In the listing that follows, the lines starting at the one containing "11 и обложил" and ending at the one containing "15 и сделал" are to be returned exactly, both boundary lines included, and no others.

:::::

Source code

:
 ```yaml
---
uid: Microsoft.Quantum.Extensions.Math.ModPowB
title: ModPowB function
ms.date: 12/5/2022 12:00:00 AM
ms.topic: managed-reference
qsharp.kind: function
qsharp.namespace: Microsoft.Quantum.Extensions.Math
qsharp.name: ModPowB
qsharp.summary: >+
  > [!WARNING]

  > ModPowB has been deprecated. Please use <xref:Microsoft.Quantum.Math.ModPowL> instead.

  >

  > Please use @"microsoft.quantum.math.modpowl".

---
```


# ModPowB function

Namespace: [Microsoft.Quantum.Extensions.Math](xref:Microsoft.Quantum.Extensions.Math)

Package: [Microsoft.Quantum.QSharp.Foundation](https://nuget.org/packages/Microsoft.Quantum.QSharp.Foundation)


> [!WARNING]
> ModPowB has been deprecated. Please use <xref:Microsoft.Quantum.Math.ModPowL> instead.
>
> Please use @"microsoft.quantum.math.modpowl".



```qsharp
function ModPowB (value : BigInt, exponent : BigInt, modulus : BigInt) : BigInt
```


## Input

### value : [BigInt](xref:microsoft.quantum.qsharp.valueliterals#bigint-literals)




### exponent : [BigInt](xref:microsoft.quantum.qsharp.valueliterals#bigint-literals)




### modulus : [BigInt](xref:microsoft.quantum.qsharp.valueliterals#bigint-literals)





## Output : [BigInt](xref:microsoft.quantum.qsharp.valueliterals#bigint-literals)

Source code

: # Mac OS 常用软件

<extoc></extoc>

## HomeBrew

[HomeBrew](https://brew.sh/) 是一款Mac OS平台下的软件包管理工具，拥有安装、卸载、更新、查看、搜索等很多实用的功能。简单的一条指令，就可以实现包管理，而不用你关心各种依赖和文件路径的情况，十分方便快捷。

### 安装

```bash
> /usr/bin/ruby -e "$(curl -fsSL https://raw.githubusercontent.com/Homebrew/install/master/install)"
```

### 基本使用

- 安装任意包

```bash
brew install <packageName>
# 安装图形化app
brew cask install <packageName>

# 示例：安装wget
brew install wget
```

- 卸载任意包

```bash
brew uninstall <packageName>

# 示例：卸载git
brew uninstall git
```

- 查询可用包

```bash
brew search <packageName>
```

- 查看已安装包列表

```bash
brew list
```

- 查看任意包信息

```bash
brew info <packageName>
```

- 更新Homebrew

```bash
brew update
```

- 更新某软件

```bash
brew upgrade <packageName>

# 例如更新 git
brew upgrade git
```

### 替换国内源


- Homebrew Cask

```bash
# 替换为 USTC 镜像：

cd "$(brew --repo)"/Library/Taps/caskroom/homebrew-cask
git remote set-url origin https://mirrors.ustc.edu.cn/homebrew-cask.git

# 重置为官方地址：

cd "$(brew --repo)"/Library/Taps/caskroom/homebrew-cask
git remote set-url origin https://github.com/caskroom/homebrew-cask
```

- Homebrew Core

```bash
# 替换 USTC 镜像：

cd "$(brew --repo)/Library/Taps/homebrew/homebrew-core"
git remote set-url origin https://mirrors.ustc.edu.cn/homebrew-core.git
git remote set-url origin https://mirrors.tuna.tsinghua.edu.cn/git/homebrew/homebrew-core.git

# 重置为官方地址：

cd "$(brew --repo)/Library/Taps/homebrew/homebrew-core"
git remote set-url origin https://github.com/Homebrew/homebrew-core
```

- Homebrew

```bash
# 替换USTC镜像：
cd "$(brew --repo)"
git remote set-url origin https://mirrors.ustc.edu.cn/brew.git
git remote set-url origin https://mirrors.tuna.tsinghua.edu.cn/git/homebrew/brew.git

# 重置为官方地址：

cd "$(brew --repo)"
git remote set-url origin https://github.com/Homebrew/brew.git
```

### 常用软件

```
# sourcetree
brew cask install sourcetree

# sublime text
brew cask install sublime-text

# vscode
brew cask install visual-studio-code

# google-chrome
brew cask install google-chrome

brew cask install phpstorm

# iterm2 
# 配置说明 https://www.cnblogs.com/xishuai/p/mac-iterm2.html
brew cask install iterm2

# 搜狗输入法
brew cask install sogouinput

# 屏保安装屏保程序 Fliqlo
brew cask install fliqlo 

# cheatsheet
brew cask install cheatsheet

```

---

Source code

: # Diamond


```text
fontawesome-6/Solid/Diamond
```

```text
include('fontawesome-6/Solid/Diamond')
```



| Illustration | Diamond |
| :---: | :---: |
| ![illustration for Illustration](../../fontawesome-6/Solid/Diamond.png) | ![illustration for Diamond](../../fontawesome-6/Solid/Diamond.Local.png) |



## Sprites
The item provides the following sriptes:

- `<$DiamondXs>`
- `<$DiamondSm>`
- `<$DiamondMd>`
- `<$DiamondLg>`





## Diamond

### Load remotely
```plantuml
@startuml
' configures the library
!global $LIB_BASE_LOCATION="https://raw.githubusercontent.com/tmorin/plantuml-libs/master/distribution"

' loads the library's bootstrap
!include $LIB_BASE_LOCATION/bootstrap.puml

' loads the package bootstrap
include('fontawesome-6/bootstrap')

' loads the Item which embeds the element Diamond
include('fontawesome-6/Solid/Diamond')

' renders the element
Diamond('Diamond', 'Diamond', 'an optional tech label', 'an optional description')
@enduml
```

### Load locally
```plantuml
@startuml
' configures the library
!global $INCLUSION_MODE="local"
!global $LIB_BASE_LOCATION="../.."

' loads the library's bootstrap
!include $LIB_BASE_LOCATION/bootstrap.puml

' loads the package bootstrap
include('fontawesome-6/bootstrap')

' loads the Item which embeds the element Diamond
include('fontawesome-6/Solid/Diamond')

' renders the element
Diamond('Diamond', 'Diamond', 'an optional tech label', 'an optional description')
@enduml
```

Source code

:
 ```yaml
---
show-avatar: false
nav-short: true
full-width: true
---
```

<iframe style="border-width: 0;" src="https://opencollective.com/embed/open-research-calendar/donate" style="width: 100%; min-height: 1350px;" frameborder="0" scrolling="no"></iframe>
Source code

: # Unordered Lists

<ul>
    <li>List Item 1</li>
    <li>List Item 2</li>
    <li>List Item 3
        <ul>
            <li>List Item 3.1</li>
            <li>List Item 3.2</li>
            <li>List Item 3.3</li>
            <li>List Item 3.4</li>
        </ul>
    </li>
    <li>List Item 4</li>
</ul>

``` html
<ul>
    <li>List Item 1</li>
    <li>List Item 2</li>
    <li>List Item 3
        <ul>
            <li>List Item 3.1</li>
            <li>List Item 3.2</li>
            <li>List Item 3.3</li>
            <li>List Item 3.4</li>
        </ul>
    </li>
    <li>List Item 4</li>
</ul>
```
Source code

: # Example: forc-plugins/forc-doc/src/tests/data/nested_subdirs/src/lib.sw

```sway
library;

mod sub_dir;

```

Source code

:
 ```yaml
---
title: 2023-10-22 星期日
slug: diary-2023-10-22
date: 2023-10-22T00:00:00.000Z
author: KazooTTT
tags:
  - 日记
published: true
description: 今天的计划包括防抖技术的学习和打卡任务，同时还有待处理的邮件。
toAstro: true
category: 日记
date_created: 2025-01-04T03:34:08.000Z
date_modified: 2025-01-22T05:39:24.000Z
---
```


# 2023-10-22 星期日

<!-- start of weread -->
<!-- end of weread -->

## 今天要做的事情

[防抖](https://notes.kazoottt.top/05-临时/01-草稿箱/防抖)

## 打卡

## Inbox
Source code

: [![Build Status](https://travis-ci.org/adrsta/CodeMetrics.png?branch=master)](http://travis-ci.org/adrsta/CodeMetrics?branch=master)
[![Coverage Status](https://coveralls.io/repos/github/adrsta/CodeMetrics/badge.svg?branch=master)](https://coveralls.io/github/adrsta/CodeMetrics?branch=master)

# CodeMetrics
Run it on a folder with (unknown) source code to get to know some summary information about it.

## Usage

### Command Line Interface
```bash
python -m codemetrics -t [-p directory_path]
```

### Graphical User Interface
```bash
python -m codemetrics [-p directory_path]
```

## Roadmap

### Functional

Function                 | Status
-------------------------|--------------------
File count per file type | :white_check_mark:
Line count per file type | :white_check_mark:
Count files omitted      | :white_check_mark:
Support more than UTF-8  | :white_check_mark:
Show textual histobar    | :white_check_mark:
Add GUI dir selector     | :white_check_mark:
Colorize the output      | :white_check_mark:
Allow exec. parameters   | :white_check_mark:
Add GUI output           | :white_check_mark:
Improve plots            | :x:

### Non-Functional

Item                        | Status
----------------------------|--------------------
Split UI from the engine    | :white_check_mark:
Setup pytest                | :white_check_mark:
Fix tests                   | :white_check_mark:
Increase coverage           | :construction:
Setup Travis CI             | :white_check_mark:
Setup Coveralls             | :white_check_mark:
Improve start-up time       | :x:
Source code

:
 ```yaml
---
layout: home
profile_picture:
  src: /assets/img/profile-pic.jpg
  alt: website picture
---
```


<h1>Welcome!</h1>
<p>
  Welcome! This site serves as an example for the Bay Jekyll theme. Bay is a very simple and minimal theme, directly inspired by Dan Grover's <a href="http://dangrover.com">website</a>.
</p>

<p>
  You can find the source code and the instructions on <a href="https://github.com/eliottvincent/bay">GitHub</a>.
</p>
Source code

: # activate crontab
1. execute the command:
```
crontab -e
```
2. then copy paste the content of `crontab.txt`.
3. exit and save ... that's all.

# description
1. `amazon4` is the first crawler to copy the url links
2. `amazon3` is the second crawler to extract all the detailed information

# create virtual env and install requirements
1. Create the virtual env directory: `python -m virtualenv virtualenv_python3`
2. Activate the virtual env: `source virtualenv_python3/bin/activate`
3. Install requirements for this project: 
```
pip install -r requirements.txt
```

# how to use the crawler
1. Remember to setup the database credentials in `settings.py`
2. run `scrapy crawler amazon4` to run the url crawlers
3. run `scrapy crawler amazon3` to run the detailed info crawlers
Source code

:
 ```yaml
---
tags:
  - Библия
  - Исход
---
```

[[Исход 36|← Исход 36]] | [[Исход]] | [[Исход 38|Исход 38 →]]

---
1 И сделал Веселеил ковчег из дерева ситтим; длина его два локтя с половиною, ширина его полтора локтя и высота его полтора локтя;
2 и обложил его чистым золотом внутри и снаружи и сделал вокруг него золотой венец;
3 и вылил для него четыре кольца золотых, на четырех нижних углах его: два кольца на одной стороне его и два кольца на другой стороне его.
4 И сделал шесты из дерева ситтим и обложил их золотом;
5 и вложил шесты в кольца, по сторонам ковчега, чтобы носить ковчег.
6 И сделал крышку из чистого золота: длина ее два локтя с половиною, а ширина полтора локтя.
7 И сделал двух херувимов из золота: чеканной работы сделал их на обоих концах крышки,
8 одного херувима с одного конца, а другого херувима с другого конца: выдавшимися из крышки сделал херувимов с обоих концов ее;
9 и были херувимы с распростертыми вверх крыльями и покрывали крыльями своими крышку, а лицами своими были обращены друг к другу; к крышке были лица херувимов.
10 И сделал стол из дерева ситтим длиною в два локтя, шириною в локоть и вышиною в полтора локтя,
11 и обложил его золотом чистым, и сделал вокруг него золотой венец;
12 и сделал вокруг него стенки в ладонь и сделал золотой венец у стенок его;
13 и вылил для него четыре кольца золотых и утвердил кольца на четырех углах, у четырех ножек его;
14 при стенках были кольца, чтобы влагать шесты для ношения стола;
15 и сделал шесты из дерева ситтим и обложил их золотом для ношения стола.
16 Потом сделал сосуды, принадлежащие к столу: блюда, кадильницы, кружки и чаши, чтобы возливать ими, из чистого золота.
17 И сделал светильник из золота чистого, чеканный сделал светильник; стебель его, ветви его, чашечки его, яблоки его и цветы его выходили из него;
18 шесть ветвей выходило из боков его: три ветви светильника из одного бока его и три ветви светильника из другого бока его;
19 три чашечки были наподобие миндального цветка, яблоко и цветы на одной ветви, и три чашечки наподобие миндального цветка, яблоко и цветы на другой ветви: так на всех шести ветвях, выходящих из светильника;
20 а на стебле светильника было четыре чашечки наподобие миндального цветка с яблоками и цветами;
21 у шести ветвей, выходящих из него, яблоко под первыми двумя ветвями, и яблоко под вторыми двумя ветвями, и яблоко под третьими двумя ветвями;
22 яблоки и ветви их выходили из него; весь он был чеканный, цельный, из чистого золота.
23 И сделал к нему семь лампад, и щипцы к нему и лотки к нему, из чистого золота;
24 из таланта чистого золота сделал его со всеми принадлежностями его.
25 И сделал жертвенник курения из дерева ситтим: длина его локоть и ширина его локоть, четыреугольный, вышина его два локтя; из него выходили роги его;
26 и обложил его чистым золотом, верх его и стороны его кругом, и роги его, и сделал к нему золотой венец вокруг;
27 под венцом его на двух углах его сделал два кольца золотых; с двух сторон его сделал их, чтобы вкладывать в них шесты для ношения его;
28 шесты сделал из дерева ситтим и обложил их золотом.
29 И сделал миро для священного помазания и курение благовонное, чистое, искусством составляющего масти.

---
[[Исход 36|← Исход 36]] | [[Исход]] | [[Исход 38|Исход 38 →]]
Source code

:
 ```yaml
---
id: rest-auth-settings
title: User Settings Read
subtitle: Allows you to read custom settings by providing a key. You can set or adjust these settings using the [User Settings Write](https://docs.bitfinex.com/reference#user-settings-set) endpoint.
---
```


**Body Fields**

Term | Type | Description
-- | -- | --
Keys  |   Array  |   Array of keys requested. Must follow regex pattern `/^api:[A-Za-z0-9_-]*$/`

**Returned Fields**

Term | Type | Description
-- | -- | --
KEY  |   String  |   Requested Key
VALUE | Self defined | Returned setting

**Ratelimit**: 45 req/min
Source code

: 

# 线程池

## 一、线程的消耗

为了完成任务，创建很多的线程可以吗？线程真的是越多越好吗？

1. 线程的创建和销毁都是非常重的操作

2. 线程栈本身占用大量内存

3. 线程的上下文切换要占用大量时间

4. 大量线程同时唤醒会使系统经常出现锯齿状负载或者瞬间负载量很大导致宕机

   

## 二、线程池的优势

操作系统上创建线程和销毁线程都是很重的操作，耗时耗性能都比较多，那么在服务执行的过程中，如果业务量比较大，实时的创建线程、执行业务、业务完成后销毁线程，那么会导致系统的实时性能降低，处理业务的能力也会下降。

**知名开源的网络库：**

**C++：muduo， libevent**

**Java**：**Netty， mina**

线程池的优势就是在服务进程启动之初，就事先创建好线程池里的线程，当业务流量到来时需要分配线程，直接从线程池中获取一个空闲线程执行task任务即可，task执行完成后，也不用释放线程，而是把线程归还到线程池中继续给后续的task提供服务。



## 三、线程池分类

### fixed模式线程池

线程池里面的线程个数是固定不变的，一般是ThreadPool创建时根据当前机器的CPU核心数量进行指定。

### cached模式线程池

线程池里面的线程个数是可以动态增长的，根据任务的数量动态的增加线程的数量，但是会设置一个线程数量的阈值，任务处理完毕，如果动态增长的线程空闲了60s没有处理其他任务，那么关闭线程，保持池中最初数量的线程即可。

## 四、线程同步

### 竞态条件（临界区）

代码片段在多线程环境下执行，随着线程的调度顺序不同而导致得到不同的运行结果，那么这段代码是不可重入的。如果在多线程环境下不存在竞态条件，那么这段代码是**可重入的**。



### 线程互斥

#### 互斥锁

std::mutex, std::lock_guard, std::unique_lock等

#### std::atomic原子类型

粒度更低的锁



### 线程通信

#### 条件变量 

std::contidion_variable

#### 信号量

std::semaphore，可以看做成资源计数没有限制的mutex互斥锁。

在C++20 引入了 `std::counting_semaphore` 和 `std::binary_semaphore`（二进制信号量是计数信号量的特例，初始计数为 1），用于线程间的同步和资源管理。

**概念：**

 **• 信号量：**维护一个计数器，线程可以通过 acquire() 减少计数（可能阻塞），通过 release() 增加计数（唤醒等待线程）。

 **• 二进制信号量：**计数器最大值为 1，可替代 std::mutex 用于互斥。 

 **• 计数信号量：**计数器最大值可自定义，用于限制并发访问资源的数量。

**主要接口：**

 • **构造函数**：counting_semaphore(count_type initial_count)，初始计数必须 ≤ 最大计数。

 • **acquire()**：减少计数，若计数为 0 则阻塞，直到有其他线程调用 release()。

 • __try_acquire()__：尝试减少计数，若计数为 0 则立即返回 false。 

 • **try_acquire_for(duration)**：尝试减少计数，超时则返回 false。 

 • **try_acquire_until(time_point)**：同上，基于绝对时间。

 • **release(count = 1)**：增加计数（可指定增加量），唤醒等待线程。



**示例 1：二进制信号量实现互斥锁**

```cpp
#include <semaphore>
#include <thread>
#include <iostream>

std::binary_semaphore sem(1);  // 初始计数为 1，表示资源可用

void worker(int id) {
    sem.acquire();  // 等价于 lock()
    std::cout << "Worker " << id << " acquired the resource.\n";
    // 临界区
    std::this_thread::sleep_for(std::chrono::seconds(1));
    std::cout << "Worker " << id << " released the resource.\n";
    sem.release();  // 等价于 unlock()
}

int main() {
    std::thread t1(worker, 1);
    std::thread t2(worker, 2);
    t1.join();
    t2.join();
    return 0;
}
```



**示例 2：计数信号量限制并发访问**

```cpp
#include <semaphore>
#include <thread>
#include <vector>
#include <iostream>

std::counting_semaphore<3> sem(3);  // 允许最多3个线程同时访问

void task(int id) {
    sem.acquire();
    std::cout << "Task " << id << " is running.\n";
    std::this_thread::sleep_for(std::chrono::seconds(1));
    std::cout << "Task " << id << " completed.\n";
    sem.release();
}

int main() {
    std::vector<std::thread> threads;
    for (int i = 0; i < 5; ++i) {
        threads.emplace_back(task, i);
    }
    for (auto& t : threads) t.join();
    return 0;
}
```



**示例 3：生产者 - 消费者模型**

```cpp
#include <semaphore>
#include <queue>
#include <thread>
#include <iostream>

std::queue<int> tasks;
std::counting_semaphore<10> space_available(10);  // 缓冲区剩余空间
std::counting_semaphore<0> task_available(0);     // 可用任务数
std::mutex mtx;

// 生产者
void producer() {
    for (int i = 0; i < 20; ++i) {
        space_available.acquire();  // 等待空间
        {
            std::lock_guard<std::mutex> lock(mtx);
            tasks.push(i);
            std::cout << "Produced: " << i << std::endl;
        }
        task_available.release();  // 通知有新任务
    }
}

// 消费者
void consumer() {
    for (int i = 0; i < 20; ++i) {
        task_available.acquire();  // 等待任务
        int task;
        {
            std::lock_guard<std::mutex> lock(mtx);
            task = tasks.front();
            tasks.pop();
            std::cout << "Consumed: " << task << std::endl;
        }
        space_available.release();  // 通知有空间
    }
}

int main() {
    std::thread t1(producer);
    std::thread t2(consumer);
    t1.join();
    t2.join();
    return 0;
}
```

:::::

- **Written response**
11 и обложил его золотом чистым, и сделал вокруг него золотой венец;
12 и сделал вокруг него стенки в ладонь и сделал золотой венец у стенок его;
13 и вылил для него четыре кольца золотых и утвердил кольца на четырех углах, у четырех ножек его;
14 при стенках были кольца, чтобы влагать шесты для ношения стола;
15 и сделал шесты из дерева ситтим и обложил их золотом для ношения стола.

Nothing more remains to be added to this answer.